__Prompt__
Where the records appear below, transcribe them exactly, leaving none out.

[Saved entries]

BEGIN

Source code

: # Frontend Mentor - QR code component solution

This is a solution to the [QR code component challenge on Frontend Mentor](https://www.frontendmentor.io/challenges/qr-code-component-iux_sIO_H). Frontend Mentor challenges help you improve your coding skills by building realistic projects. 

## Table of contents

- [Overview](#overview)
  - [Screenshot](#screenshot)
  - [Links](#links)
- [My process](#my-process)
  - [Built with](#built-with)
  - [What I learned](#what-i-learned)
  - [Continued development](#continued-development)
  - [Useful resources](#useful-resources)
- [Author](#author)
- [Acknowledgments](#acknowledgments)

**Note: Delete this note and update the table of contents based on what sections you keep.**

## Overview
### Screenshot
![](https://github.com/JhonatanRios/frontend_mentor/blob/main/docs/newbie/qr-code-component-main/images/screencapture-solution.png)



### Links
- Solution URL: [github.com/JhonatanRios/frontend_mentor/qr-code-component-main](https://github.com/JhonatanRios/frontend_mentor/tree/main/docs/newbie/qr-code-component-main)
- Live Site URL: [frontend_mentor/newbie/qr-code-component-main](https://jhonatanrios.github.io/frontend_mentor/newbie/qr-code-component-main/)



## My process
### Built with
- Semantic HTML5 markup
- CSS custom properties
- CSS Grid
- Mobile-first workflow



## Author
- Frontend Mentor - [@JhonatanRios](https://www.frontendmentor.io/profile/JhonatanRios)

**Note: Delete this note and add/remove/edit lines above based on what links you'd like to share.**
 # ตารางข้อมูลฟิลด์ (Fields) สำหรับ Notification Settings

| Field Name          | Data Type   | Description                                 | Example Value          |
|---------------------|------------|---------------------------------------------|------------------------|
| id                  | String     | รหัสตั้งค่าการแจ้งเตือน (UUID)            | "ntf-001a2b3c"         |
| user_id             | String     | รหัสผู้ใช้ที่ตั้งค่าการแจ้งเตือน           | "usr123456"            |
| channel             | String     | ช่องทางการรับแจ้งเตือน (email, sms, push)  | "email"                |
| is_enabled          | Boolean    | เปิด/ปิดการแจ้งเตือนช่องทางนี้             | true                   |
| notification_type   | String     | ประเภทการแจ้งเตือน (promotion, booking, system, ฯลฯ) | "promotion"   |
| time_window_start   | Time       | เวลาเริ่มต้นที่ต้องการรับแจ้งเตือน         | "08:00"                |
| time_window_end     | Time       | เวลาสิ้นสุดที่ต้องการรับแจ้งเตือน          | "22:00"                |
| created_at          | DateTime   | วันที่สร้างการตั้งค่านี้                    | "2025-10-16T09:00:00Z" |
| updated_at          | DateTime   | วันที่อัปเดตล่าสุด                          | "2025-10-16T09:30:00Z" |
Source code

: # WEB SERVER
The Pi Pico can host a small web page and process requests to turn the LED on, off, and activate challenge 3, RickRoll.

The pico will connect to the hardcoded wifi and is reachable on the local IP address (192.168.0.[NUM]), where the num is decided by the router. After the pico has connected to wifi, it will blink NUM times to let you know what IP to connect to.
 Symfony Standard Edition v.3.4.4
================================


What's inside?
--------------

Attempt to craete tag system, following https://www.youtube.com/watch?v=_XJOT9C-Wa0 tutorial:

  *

END

__Output below__
Source code

: # Frontend Mentor - QR code component solution

This is a solution to the [QR code component challenge on Frontend Mentor](https://www.frontendmentor.io/challenges/qr-code-component-iux_sIO_H). Frontend Mentor challenges help you improve your coding skills by building realistic projects. 

## Table of contents

- [Overview](#overview)
  - [Screenshot](#screenshot)
  - [Links](#links)
- [My process](#my-process)
  - [Built with](#built-with)
  - [What I learned](#what-i-learned)
  - [Continued development](#continued-development)
  - [Useful resources](#useful-resources)
- [Author](#author)
- [Acknowledgments](#acknowledgments)

**Note: Delete this note and update the table of contents based on what sections you keep.**

## Overview
### Screenshot
![](https://github.com/JhonatanRios/frontend_mentor/blob/main/docs/newbie/qr-code-component-main/images/screencapture-solution.png)



### Links
- Solution URL: [github.com/JhonatanRios/frontend_mentor/qr-code-component-main](https://github.com/JhonatanRios/frontend_mentor/tree/main/docs/newbie/qr-code-component-main)
- Live Site URL: [frontend_mentor/newbie/qr-code-component-main](https://jhonatanrios.github.io/frontend_mentor/newbie/qr-code-component-main/)



## My process
### Built with
- Semantic HTML5 markup
- CSS custom properties
- CSS Grid
- Mobile-first workflow



## Author
- Frontend Mentor - [@JhonatanRios](https://www.frontendmentor.io/profile/JhonatanRios)

**Note: Delete this note and add/remove/edit lines above based on what links you'd like to share.**
 # ตารางข้อมูลฟิลด์ (Fields) สำหรับ Notification Settings

| Field Name          | Data Type   | Description                                 | Example Value          |
|---------------------|------------|---------------------------------------------|------------------------|
| id                  | String     | รหัสตั้งค่าการแจ้งเตือน (UUID)            | "ntf-001a2b3c"         |
| user_id             | String     | รหัสผู้ใช้ที่ตั้งค่าการแจ้งเตือน           | "usr123456"            |
| channel             | String     | ช่องทางการรับแจ้งเตือน (email, sms, push)  | "email"                |
| is_enabled          | Boolean    | เปิด/ปิดการแจ้งเตือนช่องทางนี้             | true                   |
| notification_type   | String     | ประเภทการแจ้งเตือน (promotion, booking, system, ฯลฯ) | "promotion"   |
| time_window_start   | Time       | เวลาเริ่มต้นที่ต้องการรับแจ้งเตือน         | "08:00"                |
| time_window_end     | Time       | เวลาสิ้นสุดที่ต้องการรับแจ้งเตือน          | "22:00"                |
| created_at          | DateTime   | วันที่สร้างการตั้งค่านี้                    | "2025-10-16T09:00:00Z" |
| updated_at          | DateTime   | วันที่อัปเดตล่าสุด                          | "2025-10-16T09:30:00Z" |
Source code

: # WEB SERVER
The Pi Pico can host a small web page and process requests to turn the LED on, off, and activate challenge 3, RickRoll.

The pico will connect to the hardcoded wifi and is reachable on the local IP address (192.168.0.[NUM]), where the num is decided by the router. After the pico has connected to wifi, it will blink NUM times to let you know what IP to connect to.
 Symfony Standard Edition v.3.4.4
================================


What's inside?
--------------

Attempt to craete tag system, following https://www.youtube.com/watch?v=_XJOT9C-Wa0 tutorial:

  *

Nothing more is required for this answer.